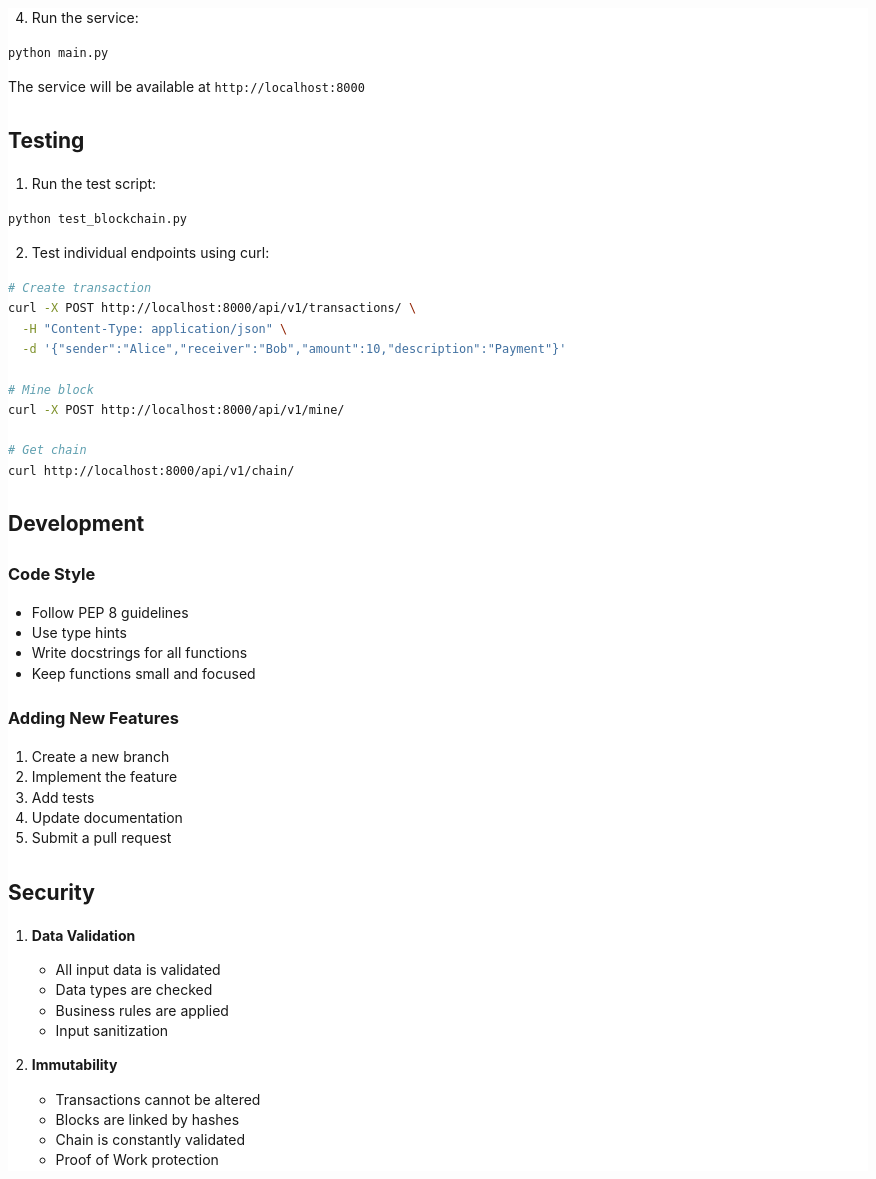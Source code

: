 4. Run the service:
```bash
python main.py
```

The service will be available at `http://localhost:8000`

## Testing

1. Run the test script:
```bash
python test_blockchain.py
```

2. Test individual endpoints using curl:
```bash
# Create transaction
curl -X POST http://localhost:8000/api/v1/transactions/ \
  -H "Content-Type: application/json" \
  -d '{"sender":"Alice","receiver":"Bob","amount":10,"description":"Payment"}'

# Mine block
curl -X POST http://localhost:8000/api/v1/mine/

# Get chain
curl http://localhost:8000/api/v1/chain/
```

## Development

### Code Style
- Follow PEP 8 guidelines
- Use type hints
- Write docstrings for all functions
- Keep functions small and focused

### Adding New Features
1. Create a new branch
2. Implement the feature
3. Add tests
4. Update documentation
5. Submit a pull request

## Security

1. **Data Validation**
   - All input data is validated
   - Data types are checked
   - Business rules are applied
   - Input sanitization

2. **Immutability**
   - Transactions cannot be altered
   - Blocks are linked by hashes
   - Chain is constantly validated
   - Proof of Work protection
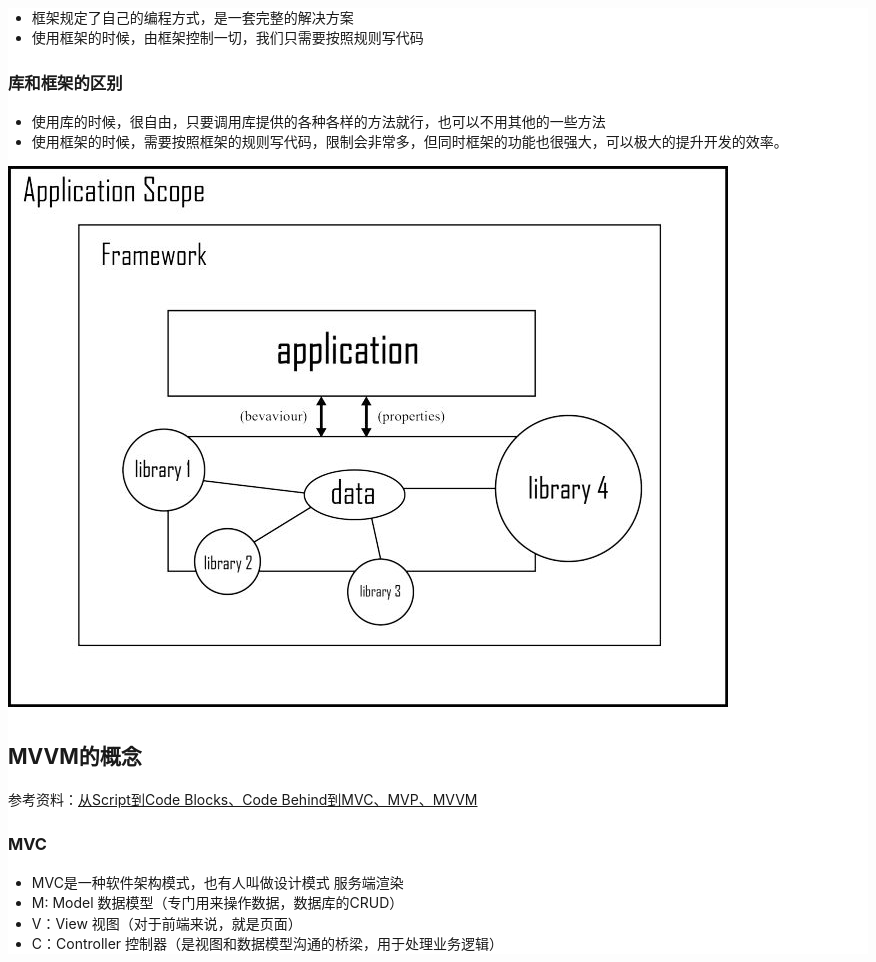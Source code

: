 - 框架规定了自己的编程方式，是一套完整的解决方案
- 使用框架的时候，由框架控制一切，我们只需要按照规则写代码

### 库和框架的区别

+ 使用库的时候，很自由，只要调用库提供的各种各样的方法就行，也可以不用其他的一些方法
+ 使用框架的时候，需要按照框架的规则写代码，限制会非常多，但同时框架的功能也很强大，可以极大的提升开发的效率。

![](imgs/ku.jpg)



## MVVM的概念

参考资料：[从Script到Code Blocks、Code Behind到MVC、MVP、MVVM](https://www.cnblogs.com/indream/p/3602348.html)

### MVC

- MVC是一种软件架构模式，也有人叫做设计模式  服务端渲染
- M: Model 数据模型（专门用来操作数据，数据库的CRUD）
- V：View 视图（对于前端来说，就是页面）
- C：Controller 控制器（是视图和数据模型沟通的桥梁，用于处理业务逻辑）

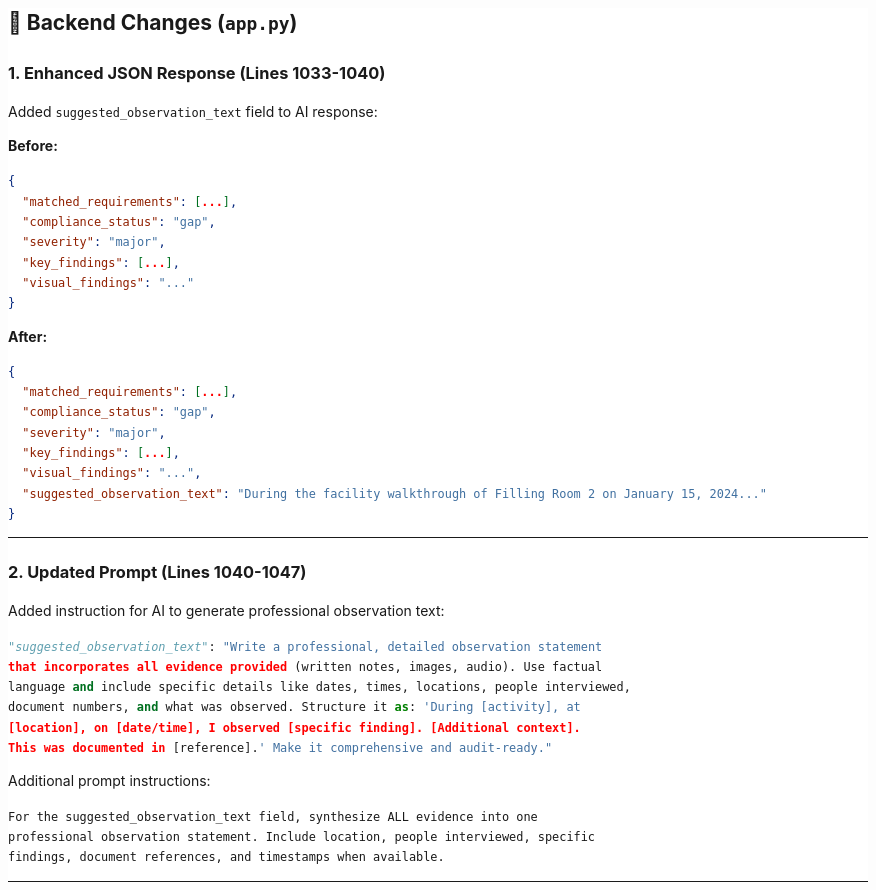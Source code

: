 
## 🔧 Backend Changes (`app.py`)

### **1. Enhanced JSON Response** (Lines 1033-1040)

Added `suggested_observation_text` field to AI response:

**Before:**
```json
{
  "matched_requirements": [...],
  "compliance_status": "gap",
  "severity": "major",
  "key_findings": [...],
  "visual_findings": "..."
}
```

**After:**
```json
{
  "matched_requirements": [...],
  "compliance_status": "gap",
  "severity": "major",
  "key_findings": [...],
  "visual_findings": "...",
  "suggested_observation_text": "During the facility walkthrough of Filling Room 2 on January 15, 2024..."
}
```

---

### **2. Updated Prompt** (Lines 1040-1047)

Added instruction for AI to generate professional observation text:

```python
"suggested_observation_text": "Write a professional, detailed observation statement 
that incorporates all evidence provided (written notes, images, audio). Use factual 
language and include specific details like dates, times, locations, people interviewed, 
document numbers, and what was observed. Structure it as: 'During [activity], at 
[location], on [date/time], I observed [specific finding]. [Additional context]. 
This was documented in [reference].' Make it comprehensive and audit-ready."
```

Additional prompt instructions:
```
For the suggested_observation_text field, synthesize ALL evidence into one 
professional observation statement. Include location, people interviewed, specific 
findings, document references, and timestamps when available.
```

---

— Assignment —
In the entries above, restate word for word the lines between the one holding "### Adding New Features" and the one holding "- Proof of Work protection", inclusive, and nothing besides.

— Task solution —
### Adding New Features
1. Create a new branch
2. Implement the feature
3. Add tests
4. Update documentation
5. Submit a pull request

## Security

1. **Data Validation**
   - All input data is validated
   - Data types are checked
   - Business rules are applied
   - Input sanitization

2. **Immutability**
   - Transactions cannot be altered
   - Blocks are linked by hashes
   - Chain is constantly validated
   - Proof of Work protection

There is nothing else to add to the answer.